Katy Evans-Bush has that remarkable quality of making me want to read poetry for fun. So much so that I’ve refused a review copy of her book Me and the Dead, offered for kicking off this Cyclone virtual book tour, and I’m going to go and spend real money on it instead. It will be the second poetry book I’ve bought since I got a volume of Robert Crawford’s stuff for a friend back in 2003.

I have, though, read Katy’s free sampler on her publisher’s website. It’s cracking. And it has a damned fine photo on the front.

The Katy Evans Bush Cyclone

Oddly, what I like so much about Katy’s poems is the fact that they reveal a fine prose writer. Take this, the first stanza of her poem ‘The Bog of Despair’:

We’d lunched on Greek salad and coffee
in a place with white walls and a skylight,
and when the guy in the corner’s phone
went off in a polyphonic can-can
we laughed without even trying to hide it.

Run the lines together, tidy up the punctuation and – bingo – you’ve got a slice of musical prose. Delicious.

Anyway, I caught up with Katy by email and asked her about her dreams, and what she thinks about some of mine.

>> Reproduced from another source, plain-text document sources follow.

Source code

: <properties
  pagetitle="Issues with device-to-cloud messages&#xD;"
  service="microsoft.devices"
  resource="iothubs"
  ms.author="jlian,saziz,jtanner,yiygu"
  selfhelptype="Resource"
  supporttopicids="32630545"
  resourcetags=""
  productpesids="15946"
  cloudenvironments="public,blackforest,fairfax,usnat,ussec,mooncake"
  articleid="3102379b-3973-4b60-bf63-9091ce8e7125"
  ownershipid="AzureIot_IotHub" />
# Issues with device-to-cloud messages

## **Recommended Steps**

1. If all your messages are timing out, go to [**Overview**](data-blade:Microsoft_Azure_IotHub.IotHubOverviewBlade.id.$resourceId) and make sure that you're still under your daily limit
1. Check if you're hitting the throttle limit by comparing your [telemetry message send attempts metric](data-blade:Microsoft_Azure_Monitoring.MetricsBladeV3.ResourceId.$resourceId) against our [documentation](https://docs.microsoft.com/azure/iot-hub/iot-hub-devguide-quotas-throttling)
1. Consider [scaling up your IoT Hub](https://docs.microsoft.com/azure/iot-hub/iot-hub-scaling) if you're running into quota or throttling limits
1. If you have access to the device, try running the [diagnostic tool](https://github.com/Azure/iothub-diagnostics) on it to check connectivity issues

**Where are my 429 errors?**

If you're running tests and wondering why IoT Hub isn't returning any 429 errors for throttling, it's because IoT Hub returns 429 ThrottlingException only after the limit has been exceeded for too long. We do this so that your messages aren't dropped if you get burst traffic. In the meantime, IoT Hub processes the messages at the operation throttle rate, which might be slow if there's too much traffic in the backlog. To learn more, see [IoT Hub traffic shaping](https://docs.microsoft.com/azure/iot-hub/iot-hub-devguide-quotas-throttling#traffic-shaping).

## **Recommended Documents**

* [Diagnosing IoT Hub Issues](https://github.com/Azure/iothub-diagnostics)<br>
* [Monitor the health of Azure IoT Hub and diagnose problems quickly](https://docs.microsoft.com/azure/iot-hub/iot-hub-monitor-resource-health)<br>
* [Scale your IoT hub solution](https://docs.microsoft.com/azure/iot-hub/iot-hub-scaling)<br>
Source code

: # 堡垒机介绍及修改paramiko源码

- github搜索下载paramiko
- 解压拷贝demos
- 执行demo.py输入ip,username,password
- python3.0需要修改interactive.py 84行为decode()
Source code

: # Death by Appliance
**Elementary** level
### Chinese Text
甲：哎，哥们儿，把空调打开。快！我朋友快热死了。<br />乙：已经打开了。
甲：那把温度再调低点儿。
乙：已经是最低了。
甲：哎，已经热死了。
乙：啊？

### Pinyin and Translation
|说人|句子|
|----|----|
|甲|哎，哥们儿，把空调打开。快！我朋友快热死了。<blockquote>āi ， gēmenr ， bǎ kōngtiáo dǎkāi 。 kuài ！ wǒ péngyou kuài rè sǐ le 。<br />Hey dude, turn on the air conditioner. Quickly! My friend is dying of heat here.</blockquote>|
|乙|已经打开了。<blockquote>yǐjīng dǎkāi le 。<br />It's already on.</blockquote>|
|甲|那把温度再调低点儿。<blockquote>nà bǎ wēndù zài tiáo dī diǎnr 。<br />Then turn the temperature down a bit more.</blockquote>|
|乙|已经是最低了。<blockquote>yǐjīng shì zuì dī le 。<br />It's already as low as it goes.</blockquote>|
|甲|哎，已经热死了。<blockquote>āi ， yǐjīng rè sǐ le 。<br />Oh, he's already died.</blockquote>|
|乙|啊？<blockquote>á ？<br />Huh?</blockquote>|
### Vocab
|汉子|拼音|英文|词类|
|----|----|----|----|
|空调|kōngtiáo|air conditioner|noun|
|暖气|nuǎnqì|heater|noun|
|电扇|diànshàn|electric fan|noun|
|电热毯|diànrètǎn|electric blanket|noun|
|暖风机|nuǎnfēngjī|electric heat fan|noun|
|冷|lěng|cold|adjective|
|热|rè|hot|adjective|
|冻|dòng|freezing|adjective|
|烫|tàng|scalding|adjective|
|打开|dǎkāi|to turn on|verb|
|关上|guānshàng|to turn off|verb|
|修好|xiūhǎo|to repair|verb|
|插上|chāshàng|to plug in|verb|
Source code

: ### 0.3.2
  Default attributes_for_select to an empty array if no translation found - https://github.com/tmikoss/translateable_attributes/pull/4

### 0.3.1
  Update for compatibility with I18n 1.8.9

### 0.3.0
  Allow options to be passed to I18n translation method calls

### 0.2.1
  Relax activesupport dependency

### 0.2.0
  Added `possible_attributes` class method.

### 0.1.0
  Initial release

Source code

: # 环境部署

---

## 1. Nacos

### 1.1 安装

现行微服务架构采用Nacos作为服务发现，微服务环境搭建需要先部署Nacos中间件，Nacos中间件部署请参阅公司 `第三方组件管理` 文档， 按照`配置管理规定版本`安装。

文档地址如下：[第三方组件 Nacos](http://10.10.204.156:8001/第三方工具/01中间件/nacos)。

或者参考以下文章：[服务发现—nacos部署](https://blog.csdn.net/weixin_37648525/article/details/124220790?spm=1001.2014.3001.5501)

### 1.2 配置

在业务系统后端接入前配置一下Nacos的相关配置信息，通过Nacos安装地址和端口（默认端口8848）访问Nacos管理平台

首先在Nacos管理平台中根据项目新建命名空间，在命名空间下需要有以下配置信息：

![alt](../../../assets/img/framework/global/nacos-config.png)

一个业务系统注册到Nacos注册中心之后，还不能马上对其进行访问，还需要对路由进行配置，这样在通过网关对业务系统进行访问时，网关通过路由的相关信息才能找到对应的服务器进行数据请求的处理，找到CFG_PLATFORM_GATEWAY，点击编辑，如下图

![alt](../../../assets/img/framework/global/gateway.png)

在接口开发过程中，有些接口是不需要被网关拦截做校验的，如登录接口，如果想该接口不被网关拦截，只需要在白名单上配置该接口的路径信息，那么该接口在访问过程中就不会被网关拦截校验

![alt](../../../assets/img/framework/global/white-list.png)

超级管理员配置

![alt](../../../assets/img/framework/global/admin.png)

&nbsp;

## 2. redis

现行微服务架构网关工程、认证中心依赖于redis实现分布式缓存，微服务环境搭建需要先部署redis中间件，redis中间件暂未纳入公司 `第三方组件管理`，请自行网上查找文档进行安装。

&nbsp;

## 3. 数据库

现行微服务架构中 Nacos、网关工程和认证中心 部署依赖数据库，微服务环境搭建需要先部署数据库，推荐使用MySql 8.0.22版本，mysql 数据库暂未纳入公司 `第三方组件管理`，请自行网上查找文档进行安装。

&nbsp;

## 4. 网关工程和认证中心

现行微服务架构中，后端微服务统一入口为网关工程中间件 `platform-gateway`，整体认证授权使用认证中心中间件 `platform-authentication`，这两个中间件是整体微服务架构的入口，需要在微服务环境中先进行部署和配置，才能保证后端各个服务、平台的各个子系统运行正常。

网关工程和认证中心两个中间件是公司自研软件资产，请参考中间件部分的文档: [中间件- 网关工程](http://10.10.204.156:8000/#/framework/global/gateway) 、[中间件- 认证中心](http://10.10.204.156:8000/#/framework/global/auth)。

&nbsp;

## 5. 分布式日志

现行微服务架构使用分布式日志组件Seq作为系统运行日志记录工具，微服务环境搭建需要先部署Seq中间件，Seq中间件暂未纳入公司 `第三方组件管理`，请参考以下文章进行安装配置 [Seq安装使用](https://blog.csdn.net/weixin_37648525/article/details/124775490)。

When did you start writing poetry, and why?
My relationship with poetry started as soon as I could read… no, in fact everyone’s relationship with it starts even earlier, with the beginnings of speech – with nursery rhymes and songs. My grandfather used to sing me the old vaudeville song, “K-K-K-Katie, beautiful Katie, you’re the only g-g-g-girl that I adore…” and it’s still imprinted in my head. And I still think “Row, row, Row Your Boat” is amazingly mysterious: that creepy use of the word “merrily,” and “gently” down the stream – the stream of life, which is “but a dream.”

Children love play with words and sounds, and meaning is fluid to them. They love different ways of understanding things – it’s how they learn. They don’t have an innate sense of poetry being dull or boring – they get taught that.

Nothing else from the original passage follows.